● **REQUIRED ACTION**
Below are some records; copy each line in them that contains "associated".

● **RECORDS FOR THE EXERCISE**
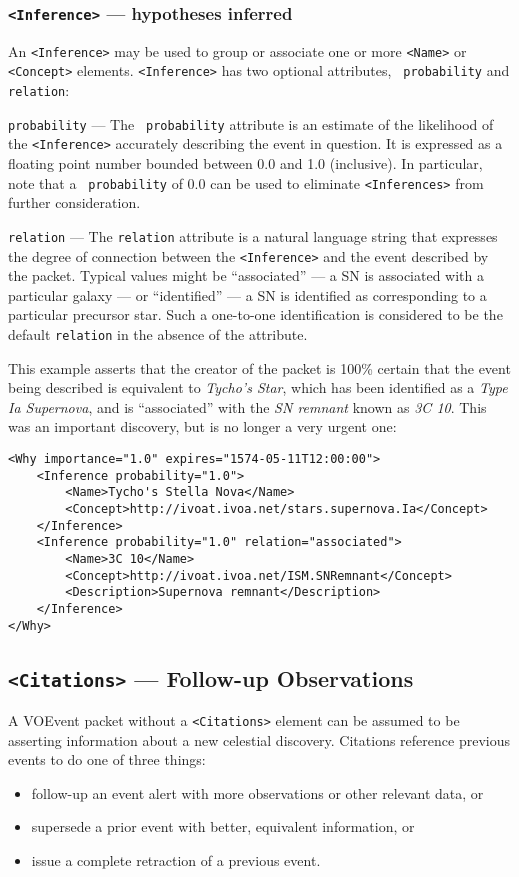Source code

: \documentclass[11pt,a4paper]{ivoa}
\begin{document}
\subsubsection{\texttt{<Inference>} --- hypotheses inferred}\label{sec:3.6.6}
An \texttt{<Inference>} may be used to group or associate one or more \texttt{<Name>} 
or \texttt{<Concept>} elements. \texttt{<Inference>} has two optional attributes, {\tt
probability} and \texttt{relation}: 

 \texttt{probability}\label{sec:3.6.6.1} --- The \texttt{
probability} attribute is an estimate of the likelihood of the \texttt{<Inference>}
accurately describing the event in question. It is expressed as a floating point
number bounded between 0.0 and 1.0 (inclusive). In particular, note that a {\tt
probability} of 0.0 can be used to eliminate \texttt{<Inferences>} from further 
consideration. 

 \texttt{relation}\label{sec:3.6.6.2} --- The \texttt{relation}
attribute is a natural language string that expresses the degree of connection 
between the \texttt{<Inference>} and the event described by the packet. Typical 
values might be ``associated'' --- a SN is associated with a particular galaxy 
--- or ``identified'' --- a SN is identified as corresponding to a particular 
precursor star. Such a one-to-one identification is considered to be the default
\texttt{relation} in the absence of the attribute. 

This example asserts that the creator of the packet is 100\% certain that the
event being described is equivalent to \emph{Tycho's Star}, which has been
identified as a \emph{Type Ia Supernova}, and is ``associated'' with the
\emph{SN remnant} known as \emph{3C 10}. This was an important discovery, but
is no longer a very urgent one:
\begin{lstlisting}
<Why importance="1.0" expires="1574-05-11T12:00:00">
    <Inference probability="1.0">
        <Name>Tycho's Stella Nova</Name>
        <Concept>http://ivoat.ivoa.net/stars.supernova.Ia</Concept>
    </Inference>
    <Inference probability="1.0" relation="associated">
        <Name>3C 10</Name>
        <Concept>http://ivoat.ivoa.net/ISM.SNRemnant</Concept>
        <Description>Supernova remnant</Description>
    </Inference>
</Why>
\end{lstlisting}

\subsection{\texttt{<Citations>} --- Follow-up Observations}
\label{sec:3.7}
A VOEvent packet without a \texttt{<Citations>} element can be assumed to be 
asserting information about a new celestial discovery. Citations reference 
previous events to do one of three things: 
\begin{itemize}
\item follow-up an event alert with more observations or other relevant data, or
\item supersede a prior event with better, equivalent information, or
\item issue a complete retraction of a previous event.
\end{itemize}
\end{document}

● **OUTPUT FOR THIS TASK**
values might be ``associated'' --- a SN is associated with a particular galaxy 
identified as a \emph{Type Ia Supernova}, and is ``associated'' with the
    <Inference probability="1.0" relation="associated">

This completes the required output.